The plaintiffs claim that the commission was powerless to grant this change of zone because it had denied applications for a similar change affecting this property and no new considerations had arisen to justify a reversal of those denials. We are concerned here with a zoning commission, acting in a legislative capacity, and not with a board of appeals, acting in a quasi-judicial capacity. The rule upon which the plaintiffs rely does not necessarily apply to the legislative action of a zoning commission. Winslow v. Zoning Board, 143 Conn. 381, 390, 122 A.2d 789; Yurdin v. Town Plan Zoning Commission, 145 Conn. 416, 421, 143 A.2d 639; Chayt v.
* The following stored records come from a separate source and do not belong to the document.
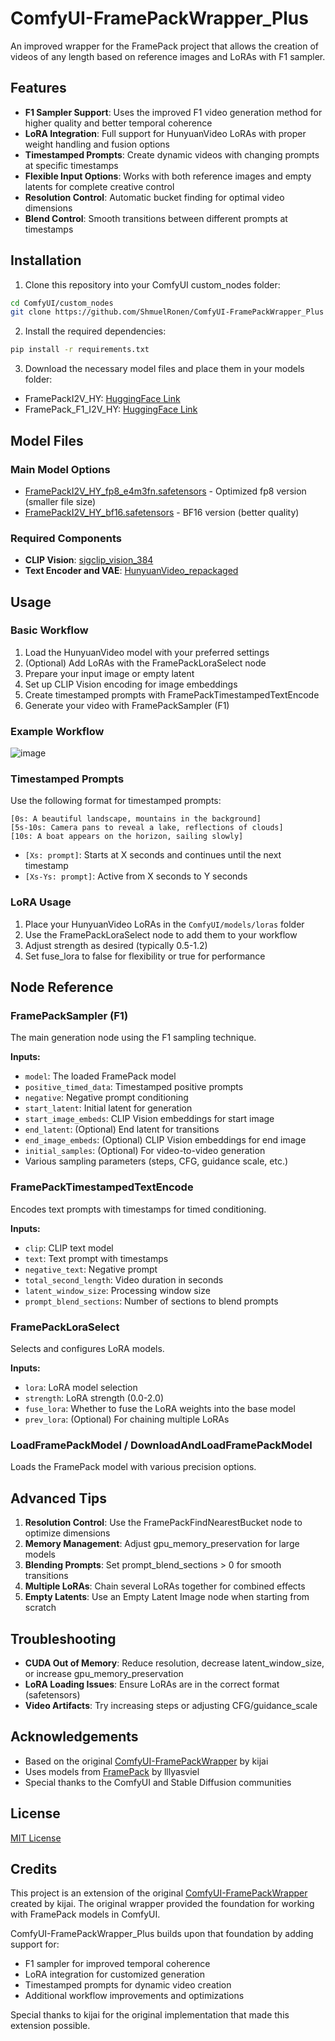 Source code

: # ComfyUI-FramePackWrapper_Plus

An improved wrapper for the FramePack project that allows the creation of videos of any length based on reference images and LoRAs with F1 sampler.

## Features

- **F1 Sampler Support**: Uses the improved F1 video generation method for higher quality and better temporal coherence
- **LoRA Integration**: Full support for HunyuanVideo LoRAs with proper weight handling and fusion options
- **Timestamped Prompts**: Create dynamic videos with changing prompts at specific timestamps
- **Flexible Input Options**: Works with both reference images and empty latents for complete creative control
- **Resolution Control**: Automatic bucket finding for optimal video dimensions
- **Blend Control**: Smooth transitions between different prompts at timestamps

## Installation

1. Clone this repository into your ComfyUI custom_nodes folder:
```bash
cd ComfyUI/custom_nodes
git clone https://github.com/ShmuelRonen/ComfyUI-FramePackWrapper_Plus
```

2. Install the required dependencies:
```bash
pip install -r requirements.txt
```

3. Download the necessary model files and place them in your models folder:
- FramePackI2V_HY: [HuggingFace Link](https://huggingface.co/lllyasviel/FramePackI2V_HY)
- FramePack_F1_I2V_HY: [HuggingFace Link](https://huggingface.co/lllyasviel/FramePack_F1_I2V_HY_20250503)

## Model Files

### Main Model Options
- [FramePackI2V_HY_fp8_e4m3fn.safetensors](https://huggingface.co/Kijai/HunyuanVideo_comfy/blob/main/FramePackI2V_HY_fp8_e4m3fn.safetensors) - Optimized fp8 version (smaller file size)
- [FramePackI2V_HY_bf16.safetensors](https://huggingface.co/Kijai/HunyuanVideo_comfy/blob/main/FramePackI2V_HY_bf16.safetensors) - BF16 version (better quality)

### Required Components
- **CLIP Vision**: [sigclip_vision_384](https://huggingface.co/Comfy-Org/sigclip_vision_384/tree/main)
- **Text Encoder and VAE**: [HunyuanVideo_repackaged](https://huggingface.co/Comfy-Org/HunyuanVideo_repackaged/tree/main/split_files)

## Usage

### Basic Workflow

1. Load the HunyuanVideo model with your preferred settings
2. (Optional) Add LoRAs with the FramePackLoraSelect node
3. Prepare your input image or empty latent
4. Set up CLIP Vision encoding for image embeddings
5. Create timestamped prompts with FramePackTimestampedTextEncode
6. Generate your video with FramePackSampler (F1)

### Example Workflow

![image](https://github.com/user-attachments/assets/e7ba12b5-41ef-484b-a796-801b701628a5)

### Timestamped Prompts

Use the following format for timestamped prompts:
```
[0s: A beautiful landscape, mountains in the background]
[5s-10s: Camera pans to reveal a lake, reflections of clouds]
[10s: A boat appears on the horizon, sailing slowly]
```

- `[Xs: prompt]`: Starts at X seconds and continues until the next timestamp
- `[Xs-Ys: prompt]`: Active from X seconds to Y seconds

### LoRA Usage

1. Place your HunyuanVideo LoRAs in the `ComfyUI/models/loras` folder
2. Use the FramePackLoraSelect node to add them to your workflow
3. Adjust strength as desired (typically 0.5-1.2)
4. Set fuse_lora to false for flexibility or true for performance

## Node Reference

### FramePackSampler (F1)
The main generation node using the F1 sampling technique.

**Inputs:**
- `model`: The loaded FramePack model
- `positive_timed_data`: Timestamped positive prompts
- `negative`: Negative prompt conditioning
- `start_latent`: Initial latent for generation
- `start_image_embeds`: CLIP Vision embeddings for start image
- `end_latent`: (Optional) End latent for transitions
- `end_image_embeds`: (Optional) CLIP Vision embeddings for end image
- `initial_samples`: (Optional) For video-to-video generation
- Various sampling parameters (steps, CFG, guidance scale, etc.)

### FramePackTimestampedTextEncode
Encodes text prompts with timestamps for timed conditioning.

**Inputs:**
- `clip`: CLIP text model
- `text`: Text prompt with timestamps
- `negative_text`: Negative prompt
- `total_second_length`: Video duration in seconds
- `latent_window_size`: Processing window size
- `prompt_blend_sections`: Number of sections to blend prompts

### FramePackLoraSelect
Selects and configures LoRA models.

**Inputs:**
- `lora`: LoRA model selection
- `strength`: LoRA strength (0.0-2.0)
- `fuse_lora`: Whether to fuse the LoRA weights into the base model
- `prev_lora`: (Optional) For chaining multiple LoRAs

### LoadFramePackModel / DownloadAndLoadFramePackModel
Loads the FramePack model with various precision options.

## Advanced Tips

1. **Resolution Control**: Use the FramePackFindNearestBucket node to optimize dimensions
2. **Memory Management**: Adjust gpu_memory_preservation for large models
3. **Blending Prompts**: Set prompt_blend_sections > 0 for smooth transitions
4. **Multiple LoRAs**: Chain several LoRAs together for combined effects
5. **Empty Latents**: Use an Empty Latent Image node when starting from scratch

## Troubleshooting

- **CUDA Out of Memory**: Reduce resolution, decrease latent_window_size, or increase gpu_memory_preservation
- **LoRA Loading Issues**: Ensure LoRAs are in the correct format (safetensors)
- **Video Artifacts**: Try increasing steps or adjusting CFG/guidance_scale

## Acknowledgements

- Based on the original [ComfyUI-FramePackWrapper](https://github.com/kijai/ComfyUI-FramePackWrapper) by kijai
- Uses models from [FramePack](https://github.com/lllyasviel/Fooocus-FramePack) by lllyasviel
- Special thanks to the ComfyUI and Stable Diffusion communities

## License

[MIT License](LICENSE)

## Credits

This project is an extension of the original [ComfyUI-FramePackWrapper](https://github.com/kijai/ComfyUI-FramePackWrapper) created by kijai. The original wrapper provided the foundation for working with FramePack models in ComfyUI.

ComfyUI-FramePackWrapper_Plus builds upon that foundation by adding support for:
- F1 sampler for improved temporal coherence
- LoRA integration for customized generation
- Timestamped prompts for dynamic video creation
- Additional workflow improvements and optimizations

Special thanks to kijai for the original implementation that made this extension possible.
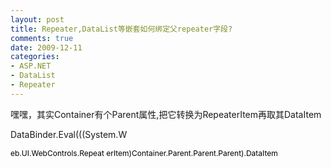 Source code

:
 ```yaml
---
layout: post
title: Repeater,DataList等嵌套如何绑定父repeater字段?
comments: true
date: 2009-12-11
categories:
- ASP.NET
- DataList
- Repeater
---
```


<p>嘿嘿，其实Container有个Parent属性,把它转换为RepeaterItem再取其DataItem</p>
<p>DataBinder.Eval(((System.W</p>
<div style="font-size: 9pt; color: #000000; direction: ltr;">eb.UI.WebControls.Repeat erItem)Container.Parent.Parent.Parent).DataItem</div>				
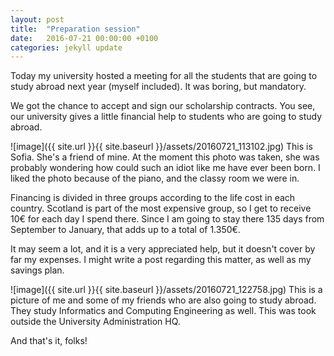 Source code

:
 ```yaml
---
layout: post
title:  "Preparation session"
date:   2016-07-21 00:00:00 +0100
categories: jekyll update
---
```


Today my university hosted a meeting for all the students that are going to study abroad next year (myself included). It was boring, but mandatory.

We got the chance to accept and sign our scholarship contracts. You see, our university gives a little financial help to students who are going to study abroad.

![image]({{ site.url }}{{ site.baseurl }}/assets/20160721_113102.jpg)
This is Sofia. She's a friend of mine. At the moment this photo was taken, she was probably wondering how could such an idiot like me have ever been born. I liked the photo because of the piano, and the classy room we were in.

Financing is divided in three groups according to the life cost in each country. Scotland is part of the most expensive group, so I get to receive 10€ for each day I spend there. Since I am going to stay there 135 days from September to January, that adds up to a total of 1.350€.

It may seem a lot, and it is a very appreciated help, but it doesn't cover by far my expenses. I might write a post regarding this matter, as well as my savings plan.

![image]({{ site.url }}{{ site.baseurl }}/assets/20160721_122758.jpg)
This is a picture of me and some of my friends who are also going to study abroad. They study Informatics and Computing Engineering as well. This was took outside the University Administration HQ.

And that's it, folks!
Maryland Jockey Club, 179 Md. 390, 396, 18 A.2d 856. This is especially true as applied to the case at bar, because it appears from the record returned by the commission that considerations of growing population, increased building activity, greater number of automobiles and more traffic, arising since the earlier denials of a change of zone, furnish a proper basis for a reversal of the commission's earlier decisions. The trial court correctly sustained the commission on this issue, and its judgment on all the issues raised in the appeal must stand.